__What is being asked__
Copy out each line below that has the word "sortable" in it.

[Stored data entries]
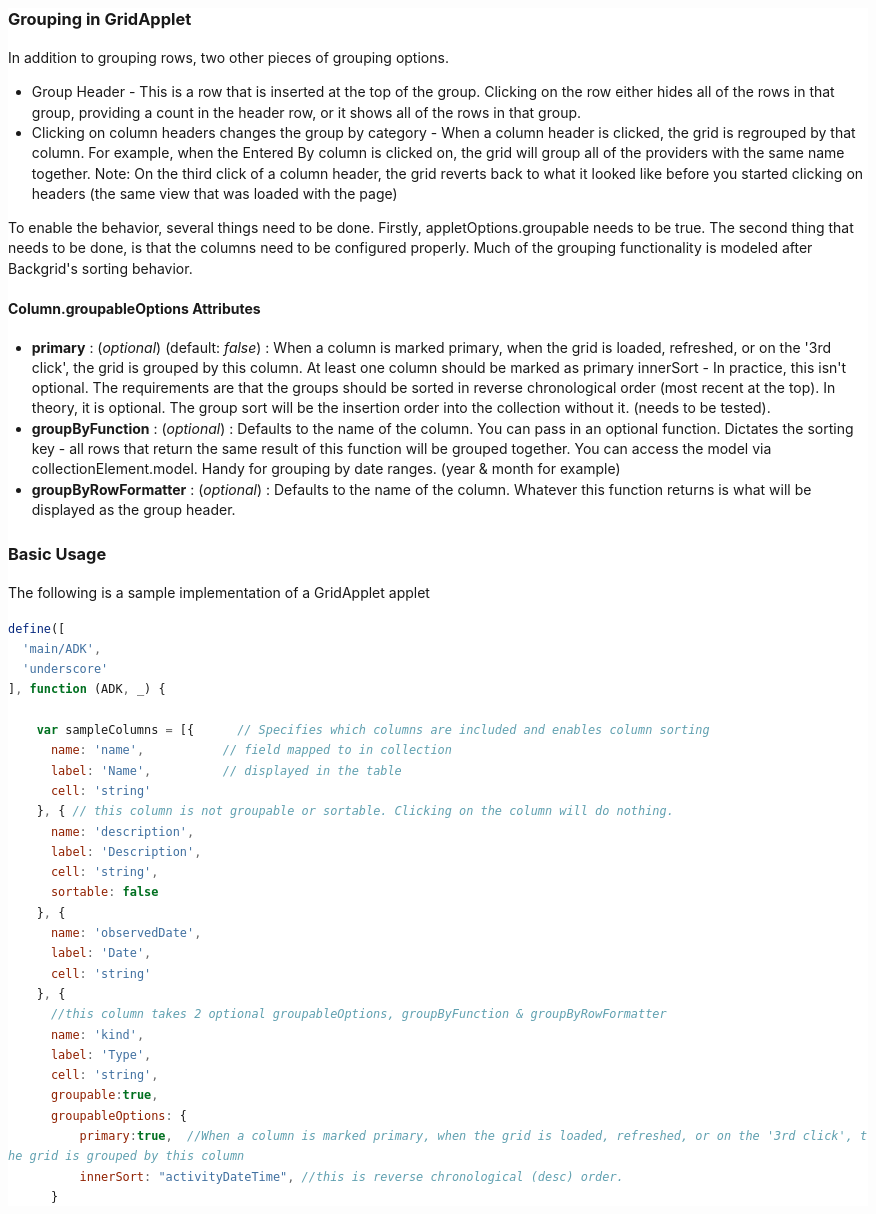 ### Grouping in GridApplet ###
In addition to grouping rows, two other pieces of grouping options.
- Group Header - This is a row that is inserted at the top of the group. Clicking on the row either hides all of the rows in that group, providing a count in the header row, or it shows all of the rows in that group.
- Clicking on column headers changes the group by category - When a column header is clicked, the grid is regrouped by that column.
    For example, when the Entered By column is clicked on, the grid will group all of the providers with the same name together.
    Note: On the third click of a column header, the grid reverts back to what it looked like before you started clicking on headers (the same view that was loaded with the page)

To enable the behavior, several things need to be done. Firstly, appletOptions.groupable needs to be true.
The second thing that needs to be done, is that the columns need to be configured properly.
Much of the grouping functionality is modeled after Backgrid's sorting behavior.

#### Column.**groupableOptions** Attributes ####
- **primary** : (_optional_) (default: _false_) : When a column is marked primary, when the grid is loaded, refreshed, or on the '3rd click', the grid is grouped by this column. At least one column should be marked as primary innerSort - In practice, this isn't optional. The requirements are that the groups should be sorted in reverse chronological order (most recent at the top). In theory, it is optional. The group sort will be the insertion order into the collection without it. (needs to be tested).
- **groupByFunction** : (_optional_) : Defaults to the name of the column. You can pass in an optional function. Dictates the sorting key - all rows that return the same result of this function will be grouped together.  You can access the model via collectionElement.model. Handy for grouping by date ranges. (year & month for example)
- **groupByRowFormatter** : (_optional_) : Defaults to the name of the column. Whatever this function returns is what will be displayed as the group header.

### Basic Usage ###
The following is a sample implementation of a GridApplet applet
```JavaScript
define([
  'main/ADK',
  'underscore'
], function (ADK, _) {

    var sampleColumns = [{      // Specifies which columns are included and enables column sorting
      name: 'name',           // field mapped to in collection
      label: 'Name',          // displayed in the table
      cell: 'string'
    }, { // this column is not groupable or sortable. Clicking on the column will do nothing.
      name: 'description',
      label: 'Description',
      cell: 'string',
      sortable: false
    }, {
      name: 'observedDate',
      label: 'Date',
      cell: 'string'
    }, {
      //this column takes 2 optional groupableOptions, groupByFunction & groupByRowFormatter
      name: 'kind',
      label: 'Type',
      cell: 'string',
      groupable:true,
      groupableOptions: {
          primary:true,  //When a column is marked primary, when the grid is loaded, refreshed, or on the '3rd click', the grid is grouped by this column
          innerSort: "activityDateTime", //this is reverse chronological (desc) order.
      }
```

__Worked solution__
    }, { // this column is not groupable or sortable. Clicking on the column will do nothing.
      sortable: false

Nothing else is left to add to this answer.